WHAT YOU NEED TO DO
Line count for the string "Peer" in the records below: report that figure and nothing else.

SUPPLIED INFORMATION
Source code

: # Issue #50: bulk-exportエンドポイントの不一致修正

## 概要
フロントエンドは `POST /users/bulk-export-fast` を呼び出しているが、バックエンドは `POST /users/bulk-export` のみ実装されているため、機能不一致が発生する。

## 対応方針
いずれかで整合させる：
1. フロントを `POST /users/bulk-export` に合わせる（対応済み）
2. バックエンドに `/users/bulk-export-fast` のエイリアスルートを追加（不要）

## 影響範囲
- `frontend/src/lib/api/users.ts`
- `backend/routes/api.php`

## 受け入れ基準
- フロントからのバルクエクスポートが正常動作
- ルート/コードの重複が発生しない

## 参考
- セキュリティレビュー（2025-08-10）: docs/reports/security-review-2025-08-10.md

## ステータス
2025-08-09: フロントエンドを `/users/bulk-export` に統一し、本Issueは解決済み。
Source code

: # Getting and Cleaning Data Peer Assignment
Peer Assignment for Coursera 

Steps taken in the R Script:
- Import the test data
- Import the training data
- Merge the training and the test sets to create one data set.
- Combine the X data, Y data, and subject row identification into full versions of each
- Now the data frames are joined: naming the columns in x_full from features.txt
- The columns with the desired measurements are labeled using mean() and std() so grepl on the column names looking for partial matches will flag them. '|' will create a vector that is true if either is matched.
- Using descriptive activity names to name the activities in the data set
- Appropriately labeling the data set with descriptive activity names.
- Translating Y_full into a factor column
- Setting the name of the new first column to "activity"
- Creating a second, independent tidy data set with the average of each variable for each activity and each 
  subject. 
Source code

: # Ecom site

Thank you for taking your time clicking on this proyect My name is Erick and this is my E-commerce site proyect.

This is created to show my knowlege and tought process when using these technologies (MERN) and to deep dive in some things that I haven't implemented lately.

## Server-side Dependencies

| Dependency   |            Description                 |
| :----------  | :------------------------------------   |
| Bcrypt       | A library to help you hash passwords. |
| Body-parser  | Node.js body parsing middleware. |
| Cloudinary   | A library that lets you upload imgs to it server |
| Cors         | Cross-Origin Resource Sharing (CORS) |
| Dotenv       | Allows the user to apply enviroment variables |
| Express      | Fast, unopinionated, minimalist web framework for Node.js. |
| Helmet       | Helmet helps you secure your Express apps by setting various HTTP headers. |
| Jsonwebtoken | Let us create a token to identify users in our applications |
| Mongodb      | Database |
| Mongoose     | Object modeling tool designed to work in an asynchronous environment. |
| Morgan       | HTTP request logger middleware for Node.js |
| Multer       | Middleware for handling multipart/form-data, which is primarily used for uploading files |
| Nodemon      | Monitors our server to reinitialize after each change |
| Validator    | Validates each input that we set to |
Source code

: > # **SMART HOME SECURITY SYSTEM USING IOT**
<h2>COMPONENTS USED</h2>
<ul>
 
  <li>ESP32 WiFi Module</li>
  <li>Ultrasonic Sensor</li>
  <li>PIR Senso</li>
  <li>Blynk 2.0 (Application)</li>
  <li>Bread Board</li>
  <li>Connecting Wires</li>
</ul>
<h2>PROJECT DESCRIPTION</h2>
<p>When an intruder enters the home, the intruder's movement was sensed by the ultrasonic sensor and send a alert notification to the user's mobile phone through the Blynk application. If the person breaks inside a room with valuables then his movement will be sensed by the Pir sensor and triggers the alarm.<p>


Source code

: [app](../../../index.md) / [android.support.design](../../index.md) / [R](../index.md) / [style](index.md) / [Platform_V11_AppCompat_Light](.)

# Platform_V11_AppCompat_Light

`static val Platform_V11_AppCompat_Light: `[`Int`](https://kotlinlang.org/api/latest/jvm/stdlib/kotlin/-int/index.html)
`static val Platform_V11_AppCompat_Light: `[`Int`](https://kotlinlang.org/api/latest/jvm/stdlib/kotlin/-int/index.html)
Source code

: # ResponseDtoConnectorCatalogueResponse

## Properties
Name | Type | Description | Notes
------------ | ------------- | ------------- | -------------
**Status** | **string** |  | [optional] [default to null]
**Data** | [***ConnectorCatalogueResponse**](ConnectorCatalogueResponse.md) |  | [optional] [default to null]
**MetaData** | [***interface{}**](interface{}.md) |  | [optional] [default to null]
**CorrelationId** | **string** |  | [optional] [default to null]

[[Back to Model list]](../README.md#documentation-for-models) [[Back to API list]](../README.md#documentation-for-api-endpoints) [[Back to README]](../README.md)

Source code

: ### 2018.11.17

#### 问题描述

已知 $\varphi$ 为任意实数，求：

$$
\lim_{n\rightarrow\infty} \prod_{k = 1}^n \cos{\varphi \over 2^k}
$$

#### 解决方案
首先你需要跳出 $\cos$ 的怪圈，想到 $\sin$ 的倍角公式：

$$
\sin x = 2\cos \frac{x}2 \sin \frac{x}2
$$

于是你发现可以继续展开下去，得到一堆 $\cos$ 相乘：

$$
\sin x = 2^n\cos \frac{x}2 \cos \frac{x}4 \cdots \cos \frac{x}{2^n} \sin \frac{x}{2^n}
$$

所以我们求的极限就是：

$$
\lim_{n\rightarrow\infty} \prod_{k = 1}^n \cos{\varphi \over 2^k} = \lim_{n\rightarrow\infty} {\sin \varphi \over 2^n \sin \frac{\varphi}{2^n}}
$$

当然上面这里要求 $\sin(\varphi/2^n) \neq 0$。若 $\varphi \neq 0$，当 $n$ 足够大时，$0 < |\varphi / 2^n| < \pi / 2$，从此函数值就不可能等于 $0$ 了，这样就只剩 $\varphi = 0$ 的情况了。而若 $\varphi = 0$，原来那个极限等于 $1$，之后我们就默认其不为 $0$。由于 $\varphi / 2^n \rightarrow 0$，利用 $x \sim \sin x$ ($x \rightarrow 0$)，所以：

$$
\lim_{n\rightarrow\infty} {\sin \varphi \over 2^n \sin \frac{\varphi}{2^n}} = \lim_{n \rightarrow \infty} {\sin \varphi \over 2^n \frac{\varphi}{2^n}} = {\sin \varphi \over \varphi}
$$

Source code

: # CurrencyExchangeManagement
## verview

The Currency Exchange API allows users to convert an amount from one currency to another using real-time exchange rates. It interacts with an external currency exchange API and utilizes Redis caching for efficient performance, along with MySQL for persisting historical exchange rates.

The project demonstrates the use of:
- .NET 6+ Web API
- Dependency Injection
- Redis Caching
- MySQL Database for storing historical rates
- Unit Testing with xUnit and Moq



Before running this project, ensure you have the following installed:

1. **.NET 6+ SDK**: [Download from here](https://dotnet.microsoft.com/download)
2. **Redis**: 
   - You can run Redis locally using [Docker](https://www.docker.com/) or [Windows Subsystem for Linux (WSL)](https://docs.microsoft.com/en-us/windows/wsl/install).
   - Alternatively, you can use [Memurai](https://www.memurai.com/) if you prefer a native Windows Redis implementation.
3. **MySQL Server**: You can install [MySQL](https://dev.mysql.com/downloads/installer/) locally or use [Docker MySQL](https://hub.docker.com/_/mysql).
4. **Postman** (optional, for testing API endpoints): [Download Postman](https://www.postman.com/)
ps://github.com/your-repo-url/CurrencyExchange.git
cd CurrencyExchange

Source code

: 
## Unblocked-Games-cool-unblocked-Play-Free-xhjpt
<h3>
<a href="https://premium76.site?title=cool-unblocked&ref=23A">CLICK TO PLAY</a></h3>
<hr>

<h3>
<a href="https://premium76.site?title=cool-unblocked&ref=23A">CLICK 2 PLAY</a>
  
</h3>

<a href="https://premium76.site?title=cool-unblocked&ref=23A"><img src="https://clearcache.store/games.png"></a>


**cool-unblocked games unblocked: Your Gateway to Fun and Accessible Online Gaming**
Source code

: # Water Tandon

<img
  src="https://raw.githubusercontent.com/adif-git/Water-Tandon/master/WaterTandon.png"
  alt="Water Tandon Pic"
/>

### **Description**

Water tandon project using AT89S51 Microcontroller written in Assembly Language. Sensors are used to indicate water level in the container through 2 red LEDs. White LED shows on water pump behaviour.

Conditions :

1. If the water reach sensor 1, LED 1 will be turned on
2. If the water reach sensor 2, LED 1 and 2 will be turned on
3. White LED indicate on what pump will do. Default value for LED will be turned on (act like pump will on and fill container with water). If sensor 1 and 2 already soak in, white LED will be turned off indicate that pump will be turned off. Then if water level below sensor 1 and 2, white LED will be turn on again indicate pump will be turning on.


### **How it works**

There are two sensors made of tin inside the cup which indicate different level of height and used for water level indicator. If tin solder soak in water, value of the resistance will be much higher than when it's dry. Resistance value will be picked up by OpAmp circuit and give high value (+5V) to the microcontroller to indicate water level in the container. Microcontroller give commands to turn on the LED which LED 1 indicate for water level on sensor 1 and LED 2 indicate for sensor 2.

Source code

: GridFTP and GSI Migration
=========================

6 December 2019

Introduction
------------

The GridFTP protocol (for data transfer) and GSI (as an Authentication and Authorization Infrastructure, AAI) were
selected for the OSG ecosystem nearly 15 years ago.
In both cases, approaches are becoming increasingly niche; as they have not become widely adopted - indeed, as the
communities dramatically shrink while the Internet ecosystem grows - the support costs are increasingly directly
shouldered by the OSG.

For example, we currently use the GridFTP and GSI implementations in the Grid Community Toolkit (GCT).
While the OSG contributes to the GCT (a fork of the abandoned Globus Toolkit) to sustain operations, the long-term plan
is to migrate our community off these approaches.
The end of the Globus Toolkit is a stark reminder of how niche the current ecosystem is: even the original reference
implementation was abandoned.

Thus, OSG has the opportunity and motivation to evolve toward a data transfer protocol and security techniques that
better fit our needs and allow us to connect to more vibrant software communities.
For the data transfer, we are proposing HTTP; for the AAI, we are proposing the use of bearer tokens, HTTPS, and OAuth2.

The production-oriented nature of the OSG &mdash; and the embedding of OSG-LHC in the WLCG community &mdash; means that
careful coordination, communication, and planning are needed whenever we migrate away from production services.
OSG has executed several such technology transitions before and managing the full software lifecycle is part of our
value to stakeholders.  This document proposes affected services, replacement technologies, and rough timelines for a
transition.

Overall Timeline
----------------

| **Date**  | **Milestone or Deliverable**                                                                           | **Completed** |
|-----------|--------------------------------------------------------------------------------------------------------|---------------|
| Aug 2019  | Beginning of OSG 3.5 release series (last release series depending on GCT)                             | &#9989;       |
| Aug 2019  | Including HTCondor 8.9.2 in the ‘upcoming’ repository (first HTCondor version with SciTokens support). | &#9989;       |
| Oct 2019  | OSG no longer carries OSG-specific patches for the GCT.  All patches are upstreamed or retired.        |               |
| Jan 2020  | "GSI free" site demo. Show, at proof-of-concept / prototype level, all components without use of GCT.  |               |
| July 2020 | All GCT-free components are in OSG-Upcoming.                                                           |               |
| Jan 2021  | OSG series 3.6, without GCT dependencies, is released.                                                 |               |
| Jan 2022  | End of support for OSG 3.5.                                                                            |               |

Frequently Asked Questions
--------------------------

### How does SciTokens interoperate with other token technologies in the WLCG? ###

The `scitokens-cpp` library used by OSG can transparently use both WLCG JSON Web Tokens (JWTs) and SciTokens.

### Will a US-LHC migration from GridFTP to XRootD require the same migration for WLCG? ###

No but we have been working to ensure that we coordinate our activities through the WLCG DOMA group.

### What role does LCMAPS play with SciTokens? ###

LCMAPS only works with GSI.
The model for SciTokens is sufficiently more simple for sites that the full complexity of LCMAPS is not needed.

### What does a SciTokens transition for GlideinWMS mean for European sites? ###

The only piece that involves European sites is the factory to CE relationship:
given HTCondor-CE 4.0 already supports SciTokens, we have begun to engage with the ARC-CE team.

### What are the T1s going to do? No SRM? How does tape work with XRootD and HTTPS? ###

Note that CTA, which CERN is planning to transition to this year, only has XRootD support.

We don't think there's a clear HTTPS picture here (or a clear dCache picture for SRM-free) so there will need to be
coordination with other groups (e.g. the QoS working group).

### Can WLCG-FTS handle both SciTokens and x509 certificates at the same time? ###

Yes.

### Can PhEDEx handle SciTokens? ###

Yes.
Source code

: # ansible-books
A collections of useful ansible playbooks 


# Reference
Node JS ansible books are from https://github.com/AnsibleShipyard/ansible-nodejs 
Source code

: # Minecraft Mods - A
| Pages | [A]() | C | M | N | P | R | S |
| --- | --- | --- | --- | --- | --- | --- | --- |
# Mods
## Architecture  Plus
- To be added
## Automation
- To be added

TASK OUTPUT
2